August 13, 2013
Partner Mitch Frazer, a leading pensions and benefits practitioner, provided comment in a Financial Post article that details the different solutions many businesses are applying to the changing landscape of pensions. Below is an excerpt of the article.
Business law firms are beefing up their pension departments to advise clients on a range of changes within the industry, including the “de-risking” of defined benefit pension plans.
. . .One way of de-risking involves the conversion of traditional defined benefit (DB) plans into the Dutch model of shared risk plans with target benefits. Ms. Steele advised on the implementation of New Brunswick’s new shared risk plan legislation, which came into effect in July.
In a defined benefit plan, the employer is obligated to guarantee that pensioners receive their benefits, plus cost-of-living increases, regardless of the plan’s market performance. A defined contribution (DC) plan puts the risk on the pensioners, who receive benefits based on the plan’s performance in the market. New Brunswick’s shared-risk model is a hybrid: some benefits are guaranteed and some are conditional.
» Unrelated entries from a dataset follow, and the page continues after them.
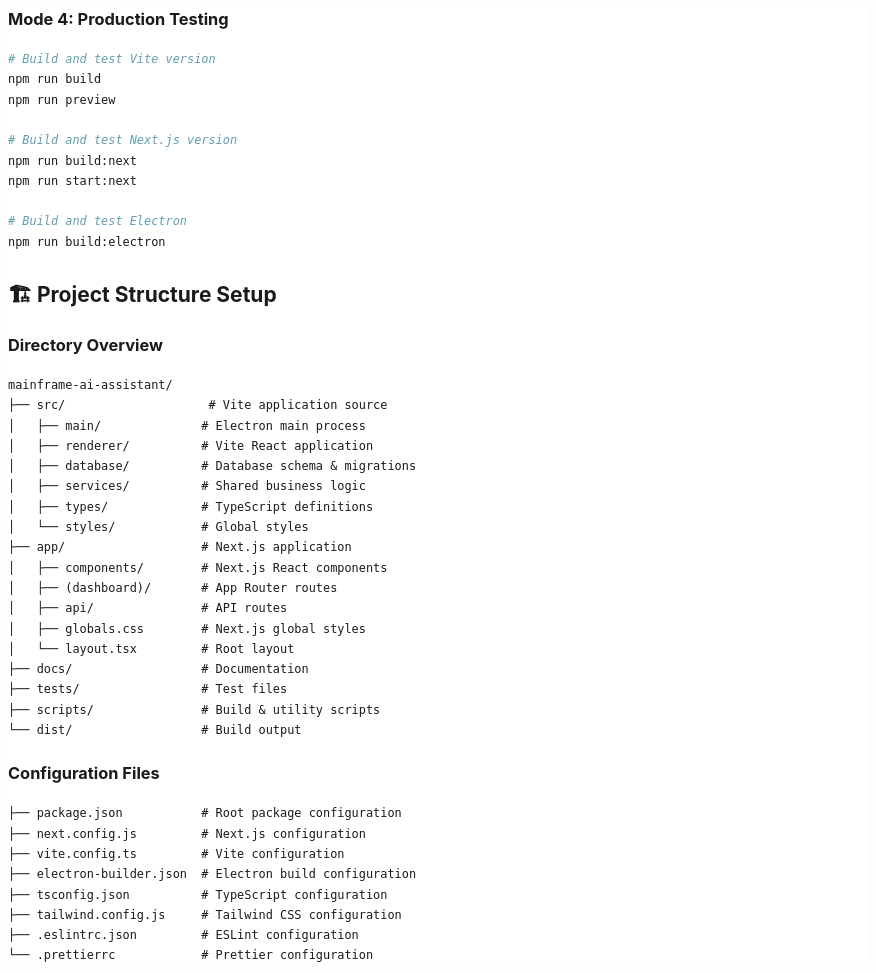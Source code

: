 ### Mode 4: Production Testing

```bash
# Build and test Vite version
npm run build
npm run preview

# Build and test Next.js version
npm run build:next
npm run start:next

# Build and test Electron
npm run build:electron
```

## 🏗️ Project Structure Setup

### Directory Overview
```
mainframe-ai-assistant/
├── src/                    # Vite application source
│   ├── main/              # Electron main process
│   ├── renderer/          # Vite React application
│   ├── database/          # Database schema & migrations
│   ├── services/          # Shared business logic
│   ├── types/             # TypeScript definitions
│   └── styles/            # Global styles
├── app/                   # Next.js application
│   ├── components/        # Next.js React components
│   ├── (dashboard)/       # App Router routes
│   ├── api/               # API routes
│   ├── globals.css        # Next.js global styles
│   └── layout.tsx         # Root layout
├── docs/                  # Documentation
├── tests/                 # Test files
├── scripts/               # Build & utility scripts
└── dist/                  # Build output
```

### Configuration Files
```
├── package.json           # Root package configuration
├── next.config.js         # Next.js configuration
├── vite.config.ts         # Vite configuration
├── electron-builder.json  # Electron build configuration
├── tsconfig.json          # TypeScript configuration
├── tailwind.config.js     # Tailwind CSS configuration
├── .eslintrc.json         # ESLint configuration
└── .prettierrc            # Prettier configuration
```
“The New Brunswick plan addresses the volatility issue by focusing on robust risk management to promote benefit security and pension plan sustainability,” Ms. Steele says.
“Employers’ contributions, which can vary only within a pre-established range, are determined with regard to a prescribed minimum security level of funding that is set when the plan is established or when a benefit is changed.”
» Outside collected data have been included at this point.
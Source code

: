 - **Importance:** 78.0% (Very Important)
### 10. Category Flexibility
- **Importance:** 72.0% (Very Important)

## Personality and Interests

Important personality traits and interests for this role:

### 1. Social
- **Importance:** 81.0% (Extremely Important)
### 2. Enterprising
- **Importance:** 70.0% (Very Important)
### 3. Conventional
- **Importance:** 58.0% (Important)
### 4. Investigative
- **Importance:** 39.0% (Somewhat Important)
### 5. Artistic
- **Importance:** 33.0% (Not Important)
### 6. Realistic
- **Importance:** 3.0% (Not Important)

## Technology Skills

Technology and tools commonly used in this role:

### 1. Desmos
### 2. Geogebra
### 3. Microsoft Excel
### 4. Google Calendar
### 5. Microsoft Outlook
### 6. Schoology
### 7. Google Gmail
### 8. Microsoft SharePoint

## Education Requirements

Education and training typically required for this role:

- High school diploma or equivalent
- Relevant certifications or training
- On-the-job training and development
Although New Brunswick’s shared-risk model is the first of its kind in Canada, there’s a definite trend toward de-risking in this way. Quebec is finalizing target benefit plan legislation, but only for the pulp and paper sector. British Columbia and Alberta still lack implementing regulations, but have the necessary statutory framework in place. So do Ontario and Nova Scotia, although their legislation only allows target benefit plans in unionized workplaces.
“De-risking is a meaningful, live issue where much should happen in the next few years,” says Mitch Frazer in Tory LLP’s Toronto office.
How much will happen is uncertain, given the polarization between employers’ desire to share risk and employees’ desire for the security of a defined pension after working towards it for a substantial period of time.